Procedure for getting registration under section 12A and 80G of Income Tax Act
- Dully filled-in application will be submitted to the exemption section of the lncome Tax Department.
- NGO will receive notice for clarifications from Income Tax Department in 2-3 months after applying.
- Reply to the notice will be submitted by the consultant along with all relevant desired documents to the Income Tax Departments.
- Consultant will personally visit the Income Tax Departments to follow-up on the case on behalf of the applicant organization.
- Exemption Certificates will be issued.
Registration under Sec 12A & 80G have Lifetime validity
Tax Exemption limit on donations:
There is a limit on how much money can be exempted from Income Tax.

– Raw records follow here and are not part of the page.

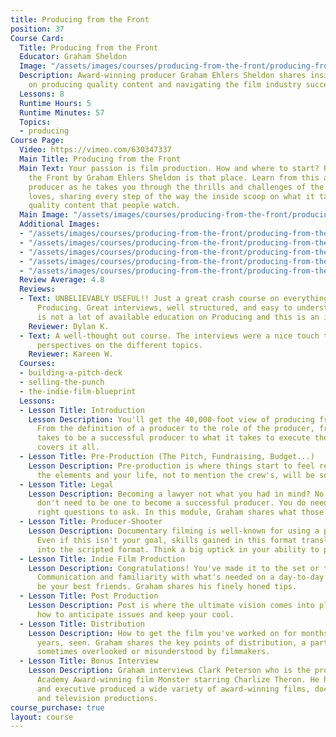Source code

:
 ```yaml
---
title: Producing from the Front
position: 37
Course Card:
  Title: Producing from the Front
  Educator: Graham Sheldon
  Image: "/assets/images/courses/producing-from-the-front/producing-from-the-front.jpg"
  Description: Award-winning producer Graham Ehlers Sheldon shares insider knowledge
    on producing quality content and navigating the film industry successfully.
  Lessons: 8
  Runtime Hours: 5
  Runtime Minutes: 57
  Topics:
  - producing
Course Page:
  Video: https://vimeo.com/630347337
  Main Title: Producing from the Front
  Main Text: Your passion is film production. How and where to start? Producing from
    the Front by Graham Ehlers Sheldon is that place. Learn from this award winning
    producer as he takes you through the thrills and challenges of the industry he
    loves, sharing every step of the way the inside scoop on what it takes to produce
    quality content that people watch.
  Main Image: "/assets/images/courses/producing-from-the-front/producing-from-the-front-1.jpg"
  Additional Images:
  - "/assets/images/courses/producing-from-the-front/producing-from-the-front-2.jpg"
  - "/assets/images/courses/producing-from-the-front/producing-from-the-front-3.jpg"
  - "/assets/images/courses/producing-from-the-front/producing-from-the-front-4.jpg"
  - "/assets/images/courses/producing-from-the-front/producing-from-the-front-5.jpg"
  - "/assets/images/courses/producing-from-the-front/producing-from-the-front-6.jpg"
  Review Average: 4.8
  Reviews:
  - Text: UNBELIEVABLY USEFUL!! Just a great crash course on everything about Film
      Producing. Great interviews, well structured, and easy to understand. There
      is not a lot of available education on Producing and this is an invaluable recourse!!
    Reviewer: Dylan K.
  - Text: A well-thought out course. The interviews were a nice touch to get various
      perspectives on the different topics.
    Reviewer: Kareen W.
  Courses:
  - building-a-pitch-deck
  - selling-the-punch
  - the-indie-film-blueprint
  Lessons:
  - Lesson Title: Introduction
    Lesson Description: You'll get the 40,000-foot view of producing from this module.
      From the definition of a producer to the role of the producer, from what it
      takes to be a successful producer to what it takes to execute the vision, Graham
      covers it all.
  - Lesson Title: Pre-Production (The Pitch, Fundraising, Budget...)
    Lesson Description: Pre-production is where things start to feel real. Master
      the elements and your life, not to mention the crew's, will be so much easier.
  - Lesson Title: Legal
    Lesson Description: Becoming a lawyer not what you had in mind? No worries. You
      don't need to be one to become a successful producer. You do need to know the
      right questions to ask. In this module, Graham shares what those are.
  - Lesson Title: Producer-Shooter
    Lesson Description: Documentary filming is well-known for using a producer-shooter.
      Even if this isn't your goal, skills gained in this format translate very well
      into the scripted format. Think a big uptick in your ability to problem-solve.
  - Lesson Title: Indie Film Production
    Lesson Description: Congratulations! You've made it to the set or to the location.
      Communication and familiarity with what's needed on a day-to-day basis will
      be your best friends. Graham shares his finely honed tips.
  - Lesson Title: Post Production
    Lesson Description: Post is where the ultimate vision comes into place. Learn
      how to anticipate issues and keep your cool.
  - Lesson Title: Distribution
    Lesson Description: How to get the film you've worked on for months, maybe even
      years, seen. Graham shares the key points of distribution, a part of the industry
      sometimes overlooked or misunderstood by filmmakers.
  - Lesson Title: Bonus Interview
    Lesson Description: Graham interviews Clark Peterson who is the producer of the
      Academy Award-winning film Monster starring Charlize Theron. He has produced
      and executive produced a wide variety of award-winning films, documentaries,
      and television productions.
course_purchase: true
layout: course
---
```


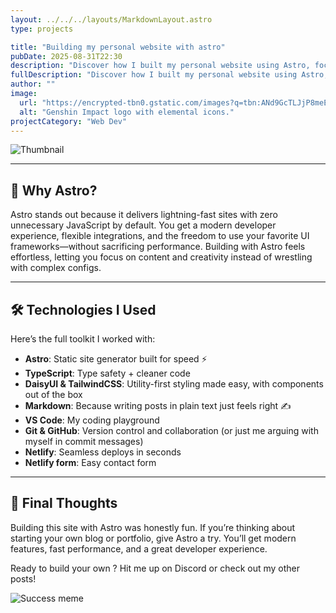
 ```yaml
---
layout: ../../../layouts/MarkdownLayout.astro
type: projects

title: "Building my personal website with astro"
pubDate: 2025-08-31T22:30
description: "Discover how I built my personal website using Astro, focusing on speed, simplicity, and modern web..."
fullDescription: "Discover how I built my personal website using Astro, focusing on speed, simplicity, and modern web development best practices. Learn about the tools and more"
author: ""
image:
  url: "https://encrypted-tbn0.gstatic.com/images?q=tbn:ANd9GcTLJjP8meEvrXIu_nXksY6IvczAk-KuAKnhLg&s"
  alt: "Genshin Impact logo with elemental icons."
projectCategory: "Web Dev"
---
```


![Thumbnail](/assets/images/projects/thumbnail/thumbnail-1.png)

---

## 🌟 Why Astro?

Astro stands out because it delivers lightning-fast sites with zero unnecessary JavaScript by default. You get a modern developer experience, flexible integrations, and the freedom to use your favorite UI frameworks—without sacrificing performance. Building with Astro feels effortless, letting you focus on content and creativity instead of wrestling with complex configs.

---

## 🛠️ Technologies I Used

Here’s the full toolkit I worked with:

- **Astro**:  Static site generator built for speed ⚡  
- **TypeScript**: Type safety + cleaner code  
- **DaisyUI & TailwindCSS**: Utility-first styling made easy, with components out of the box  
- **Markdown**: Because writing posts in plain text just feels right ✍️  
- **VS Code**: My coding playground  
- **Git & GitHub**: Version control and collaboration (or just me arguing with myself in commit messages)  
- **Netlify**: Seamless deploys in seconds  
- **Netlify form**: Easy contact form

---

## 🚀 Final Thoughts

Building this site with Astro was honestly fun. If you’re thinking about starting your own blog or portfolio, give Astro a try. You’ll get modern features, fast performance, and a great developer experience.

Ready to build your own ? Hit me up on Discord or check out my other posts!

![Success meme](https://media1.giphy.com/media/v1.Y2lkPTc5MGI3NjExNTNiYW81am9menpjODNkcXd0azhydGFmZnhnNjB5bTRzd3ZrMHpmcyZlcD12MV9pbnRlcm5hbF9naWZfYnlfaWQmY3Q9Zw/kz6cm1kKle2MYkHtJF/giphy.gif)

- If the amount of deduction to a charitable organisation or trust is more than 10% of the Gross Total Income computed under the Act (as reduced by income on which income-tax is not payable under any provision of this Act and by any amount in respect of which the assesse is entitled to a deduction under any other provision of this Chapter), then the amount in excess of 10% of Gross Total Income shall not qualify for deduction under section 80G.
- The persons or organisations who donate under section 80G gets a deduction of 50% from their taxable income and consequently tax is calculated.
Documents required for registration u/s 12A AND 80G:
- Dully filled in Form - 10B for registration u/s 12A registration.
- Dully filled in Form - 10G for registration u/s 80G registration.
- Registration Certificate and MOA /Trust Deed (two copies - self attested by NGO head).
- NOC from Landlord (where registered office is situated).
- Copy of PAN card of NGO.
- Electricity Bill / House tax Receipt /Water Bill (photocopy).
- Evidence of welfare activities carried out & Progress Report since inception or last 3 years.
- Books of Accounts, Balance Sheet & ITR (if any), since inception or last 3 years.
- List of donors along with their address and PAN.
- List of governing body, board of trustees members with their contact details;
- Original RC and MOA /Trust Deed for verification.
- Authority letter in favor of NGO Factory.
- other document I affidavit / undertaking I information asked by the Income Tax department.